If you don’t know what questions to ask yourself, you’ve come to the right blog post. Here are 24 questions to ask yourself now to prepare to make 2025 your best year yet. For best results, write your answers down. In fact, I created a Google Doc that you can print or make a copy of right here.

24 Questions In A Particular Order.

1. Am I educating myself? Getting better starts with getting smarter. Continue to self-educate and your knowledge, abilities, and competitive advantages will grow like compound interest. 

TheONEThing_Book1-525x525
If you only read one thing in 2025, I suggest reading The One Thing.

2. Am I exercising enough? Your body is your life vehicle. Regular exercise keeps it in top shape. Which will allow you to travel further, faster and over rougher terrain without breaking down, like Tone-Loc.
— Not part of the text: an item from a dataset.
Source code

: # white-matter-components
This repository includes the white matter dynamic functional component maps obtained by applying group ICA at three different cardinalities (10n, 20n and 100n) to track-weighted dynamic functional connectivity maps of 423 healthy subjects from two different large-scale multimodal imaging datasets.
3. Am I giving enough to others? Shel Silverstein famously wrote about The Giving Tree. But there is also a magical Giving Boomerang (perhaps made of wood from the giving tree). Because when you give your time, talent and treasure to others, good things come back to you in even bigger and better ways.  

4. Am I disciplined enough? Discipline is what gets the job done. If you are not doing the things you’ve committed to, or if you are not avoiding the things you should avoid, check your discipline. Remember, you only need enough to create a habit. Then the habit takes over and discipline can be deployed towards something else. Read James Clear’s Atomic Habits if you want to become great at developing great new habits.
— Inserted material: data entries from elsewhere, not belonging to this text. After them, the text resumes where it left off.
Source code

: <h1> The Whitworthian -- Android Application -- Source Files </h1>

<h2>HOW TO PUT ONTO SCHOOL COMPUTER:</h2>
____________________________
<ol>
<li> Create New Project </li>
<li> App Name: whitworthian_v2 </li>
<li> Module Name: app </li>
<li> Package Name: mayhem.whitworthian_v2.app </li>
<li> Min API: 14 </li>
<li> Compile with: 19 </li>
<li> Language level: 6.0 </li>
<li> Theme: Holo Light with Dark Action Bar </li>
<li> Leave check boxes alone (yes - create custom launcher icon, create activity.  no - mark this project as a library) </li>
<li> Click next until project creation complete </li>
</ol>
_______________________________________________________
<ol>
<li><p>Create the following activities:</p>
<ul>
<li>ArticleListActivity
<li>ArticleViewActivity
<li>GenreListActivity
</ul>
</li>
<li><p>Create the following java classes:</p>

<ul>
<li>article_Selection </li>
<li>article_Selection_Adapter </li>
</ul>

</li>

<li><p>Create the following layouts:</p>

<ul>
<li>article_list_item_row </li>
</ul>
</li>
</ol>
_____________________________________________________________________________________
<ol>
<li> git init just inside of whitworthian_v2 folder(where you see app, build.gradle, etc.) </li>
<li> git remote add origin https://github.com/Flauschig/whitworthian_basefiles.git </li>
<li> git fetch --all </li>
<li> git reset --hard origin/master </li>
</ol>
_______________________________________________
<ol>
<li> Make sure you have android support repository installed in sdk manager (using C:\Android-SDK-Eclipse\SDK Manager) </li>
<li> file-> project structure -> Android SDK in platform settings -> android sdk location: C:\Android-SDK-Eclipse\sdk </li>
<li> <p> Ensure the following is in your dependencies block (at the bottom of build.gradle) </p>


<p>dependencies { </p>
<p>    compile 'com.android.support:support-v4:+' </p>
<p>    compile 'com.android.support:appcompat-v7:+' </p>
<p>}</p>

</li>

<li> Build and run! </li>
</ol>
5. Am I thinking big enough? The answer for 99% of us is no. So start thinking bigger! Think as big as you can. Think Elon Musky. Because bigger thoughts lead to bigger results. It costs the same amount to think big as it does to think small. But the return on your thinking investment is much different. You can always go bigger. #TWSS

woman draw a light bulb in white board
Photo by Andrea Piacquadio on Pexels.com

6. Am I taking the actions that matter most? Not all actions are created equal. Remember the 80/20 rule. Find the small actions with the biggest rewards. There are a lot of actions that generate very little results. Simply taking the right kinds of action (interacting with the right people for example) can change your life. For proof see Sliding Doors or Run Lola Run.
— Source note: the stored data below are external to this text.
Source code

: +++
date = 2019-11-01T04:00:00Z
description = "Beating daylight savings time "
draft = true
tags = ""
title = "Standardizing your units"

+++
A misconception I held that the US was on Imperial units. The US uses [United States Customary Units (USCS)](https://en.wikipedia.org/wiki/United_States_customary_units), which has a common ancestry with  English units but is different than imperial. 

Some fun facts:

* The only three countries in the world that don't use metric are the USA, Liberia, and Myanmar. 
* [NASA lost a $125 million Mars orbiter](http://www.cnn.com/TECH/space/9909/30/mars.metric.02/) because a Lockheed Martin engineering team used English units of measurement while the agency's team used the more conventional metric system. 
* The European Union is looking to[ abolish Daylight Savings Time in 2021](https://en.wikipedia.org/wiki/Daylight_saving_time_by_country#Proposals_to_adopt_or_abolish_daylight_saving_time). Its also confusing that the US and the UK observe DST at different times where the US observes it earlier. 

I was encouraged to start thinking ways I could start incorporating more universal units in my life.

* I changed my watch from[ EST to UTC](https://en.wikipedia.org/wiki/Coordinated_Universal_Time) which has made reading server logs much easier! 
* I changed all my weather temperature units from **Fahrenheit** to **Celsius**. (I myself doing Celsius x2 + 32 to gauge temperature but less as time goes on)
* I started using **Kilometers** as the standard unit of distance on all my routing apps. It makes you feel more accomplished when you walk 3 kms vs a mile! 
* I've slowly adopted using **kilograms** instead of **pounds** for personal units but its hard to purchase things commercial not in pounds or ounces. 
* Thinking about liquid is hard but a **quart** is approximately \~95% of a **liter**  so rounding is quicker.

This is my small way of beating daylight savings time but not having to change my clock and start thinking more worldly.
7. Am I getting better or getting worse? Check your trajectory. You are either headed up or down on every possible measure. The good news is that with all but some physical aging issues you can always improve your own angle through focused effort, commitment and mindset. 

8. Am I strengthening my network? Most people think far too little about the strength of their network. But take it from the mobile carriers, it is all about the strength of your network. Continue to develop and maintain meaningful relationships. Make as many genuine friendships as you can. When you do, your social, professional and political capital will continue to grow. Which opens you to more opportunities. Remember, opportunities come through humans. 

Some Milwaukee W-Club members flashing our gang sign. (I am very pleased with my font choice.)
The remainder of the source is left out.